[Data provided Boundary: Start]

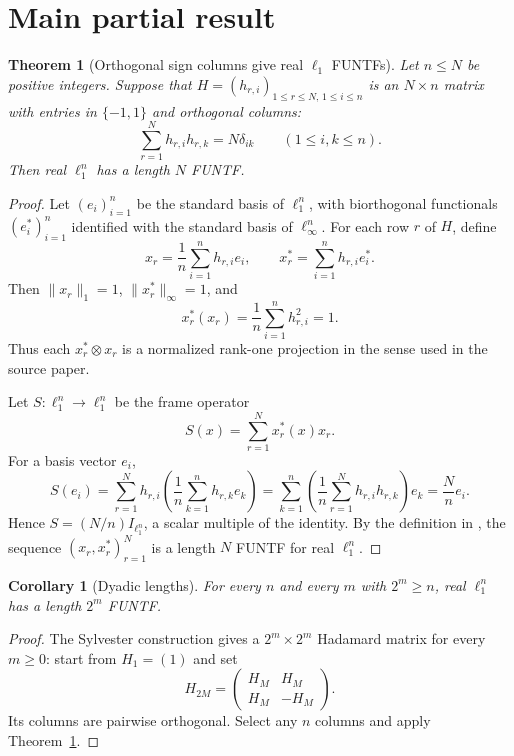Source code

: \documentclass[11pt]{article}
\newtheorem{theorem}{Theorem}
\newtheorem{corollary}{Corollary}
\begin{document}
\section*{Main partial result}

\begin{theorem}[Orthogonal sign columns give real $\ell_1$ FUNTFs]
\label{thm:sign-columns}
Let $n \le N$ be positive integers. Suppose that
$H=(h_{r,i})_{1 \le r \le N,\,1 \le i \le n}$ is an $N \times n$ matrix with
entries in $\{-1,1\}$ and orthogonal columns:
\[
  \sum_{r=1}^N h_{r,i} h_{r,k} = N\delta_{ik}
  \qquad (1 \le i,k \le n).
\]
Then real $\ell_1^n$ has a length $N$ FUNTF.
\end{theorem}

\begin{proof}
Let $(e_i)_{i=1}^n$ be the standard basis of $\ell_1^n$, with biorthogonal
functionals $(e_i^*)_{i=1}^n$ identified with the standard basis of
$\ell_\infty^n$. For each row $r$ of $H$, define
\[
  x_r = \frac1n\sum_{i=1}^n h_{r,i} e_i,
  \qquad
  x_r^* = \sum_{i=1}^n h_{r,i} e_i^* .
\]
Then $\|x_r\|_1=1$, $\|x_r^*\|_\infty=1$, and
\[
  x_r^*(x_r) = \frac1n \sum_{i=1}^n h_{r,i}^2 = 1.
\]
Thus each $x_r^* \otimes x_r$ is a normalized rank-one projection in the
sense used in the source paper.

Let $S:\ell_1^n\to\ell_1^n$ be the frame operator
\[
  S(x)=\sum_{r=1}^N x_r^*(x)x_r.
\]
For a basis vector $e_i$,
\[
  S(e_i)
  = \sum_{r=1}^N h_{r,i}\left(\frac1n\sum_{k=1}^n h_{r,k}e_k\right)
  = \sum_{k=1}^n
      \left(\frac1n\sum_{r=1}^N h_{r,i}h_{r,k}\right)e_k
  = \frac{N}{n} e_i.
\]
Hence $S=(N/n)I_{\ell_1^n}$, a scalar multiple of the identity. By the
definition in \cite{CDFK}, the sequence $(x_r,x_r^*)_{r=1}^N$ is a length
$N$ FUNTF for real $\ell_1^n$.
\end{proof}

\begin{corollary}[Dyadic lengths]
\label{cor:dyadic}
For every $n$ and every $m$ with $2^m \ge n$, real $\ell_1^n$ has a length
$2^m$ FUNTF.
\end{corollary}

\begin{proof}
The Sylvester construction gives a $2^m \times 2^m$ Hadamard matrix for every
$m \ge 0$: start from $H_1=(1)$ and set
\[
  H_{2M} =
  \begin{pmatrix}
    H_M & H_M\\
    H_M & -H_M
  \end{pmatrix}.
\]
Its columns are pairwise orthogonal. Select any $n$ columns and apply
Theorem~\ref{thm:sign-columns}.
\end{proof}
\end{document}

[Data provided Boundary: End]
[Data provided Boundary: Start]

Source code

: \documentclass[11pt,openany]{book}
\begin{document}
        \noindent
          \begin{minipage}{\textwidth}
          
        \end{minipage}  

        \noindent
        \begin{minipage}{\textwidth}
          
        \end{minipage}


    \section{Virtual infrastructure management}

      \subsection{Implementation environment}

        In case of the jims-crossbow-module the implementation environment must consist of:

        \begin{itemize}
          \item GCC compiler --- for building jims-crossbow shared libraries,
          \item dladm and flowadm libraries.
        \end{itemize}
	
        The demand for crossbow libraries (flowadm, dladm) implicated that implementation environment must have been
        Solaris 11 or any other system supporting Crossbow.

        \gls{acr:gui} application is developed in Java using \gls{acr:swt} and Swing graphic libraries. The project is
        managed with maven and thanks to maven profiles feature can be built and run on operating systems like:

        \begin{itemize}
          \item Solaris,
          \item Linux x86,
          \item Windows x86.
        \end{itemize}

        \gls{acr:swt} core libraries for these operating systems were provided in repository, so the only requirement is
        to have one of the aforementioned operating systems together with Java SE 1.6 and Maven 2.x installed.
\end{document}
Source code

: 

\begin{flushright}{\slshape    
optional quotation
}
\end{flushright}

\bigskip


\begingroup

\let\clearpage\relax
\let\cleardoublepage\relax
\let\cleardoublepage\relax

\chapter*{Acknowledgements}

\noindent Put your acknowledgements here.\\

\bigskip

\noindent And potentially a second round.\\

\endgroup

[Data provided Boundary: End]
[Data provided Boundary: Start]

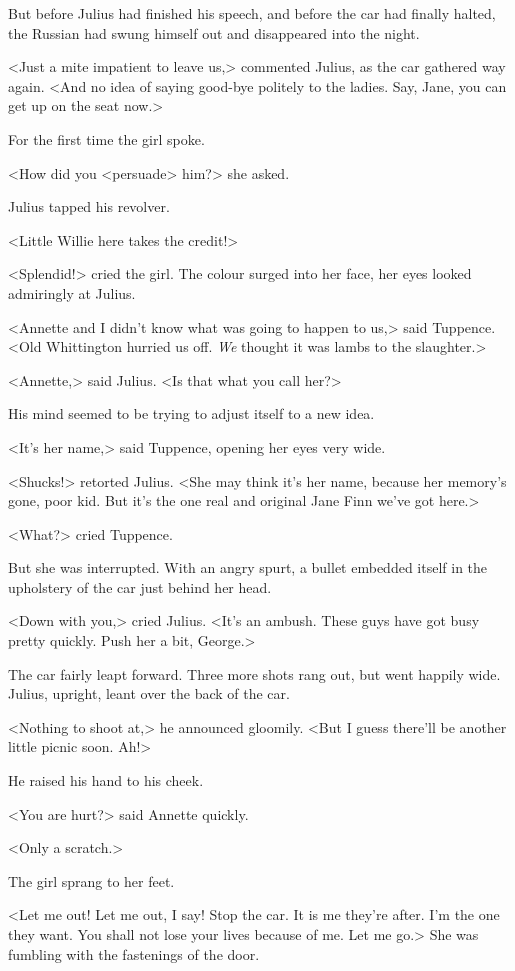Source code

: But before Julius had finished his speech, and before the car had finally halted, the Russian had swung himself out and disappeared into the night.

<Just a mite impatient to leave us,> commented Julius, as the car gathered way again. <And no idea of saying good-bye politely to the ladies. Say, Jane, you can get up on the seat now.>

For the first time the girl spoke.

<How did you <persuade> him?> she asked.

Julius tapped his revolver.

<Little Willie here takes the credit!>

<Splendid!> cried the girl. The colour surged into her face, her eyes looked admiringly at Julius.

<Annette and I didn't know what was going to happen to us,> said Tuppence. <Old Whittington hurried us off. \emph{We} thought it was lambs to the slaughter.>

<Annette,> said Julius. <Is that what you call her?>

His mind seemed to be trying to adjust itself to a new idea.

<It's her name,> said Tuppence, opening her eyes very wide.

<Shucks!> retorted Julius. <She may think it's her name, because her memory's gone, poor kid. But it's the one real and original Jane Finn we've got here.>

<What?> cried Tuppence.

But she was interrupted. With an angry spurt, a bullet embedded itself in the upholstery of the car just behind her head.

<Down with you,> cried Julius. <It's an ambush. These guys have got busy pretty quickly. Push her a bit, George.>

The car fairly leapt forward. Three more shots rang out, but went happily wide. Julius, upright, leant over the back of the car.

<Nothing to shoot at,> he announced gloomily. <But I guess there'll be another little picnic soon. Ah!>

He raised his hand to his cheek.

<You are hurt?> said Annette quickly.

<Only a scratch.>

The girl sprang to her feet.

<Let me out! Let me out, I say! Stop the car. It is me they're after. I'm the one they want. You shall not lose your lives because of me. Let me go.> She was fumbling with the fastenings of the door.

[Data provided Boundary: End]

- [Your task]: The string "flushright" marks the lines to copy; report each of them from the data above.

- [Exercise response]:
\begin{flushright}{\slshape    
\end{flushright}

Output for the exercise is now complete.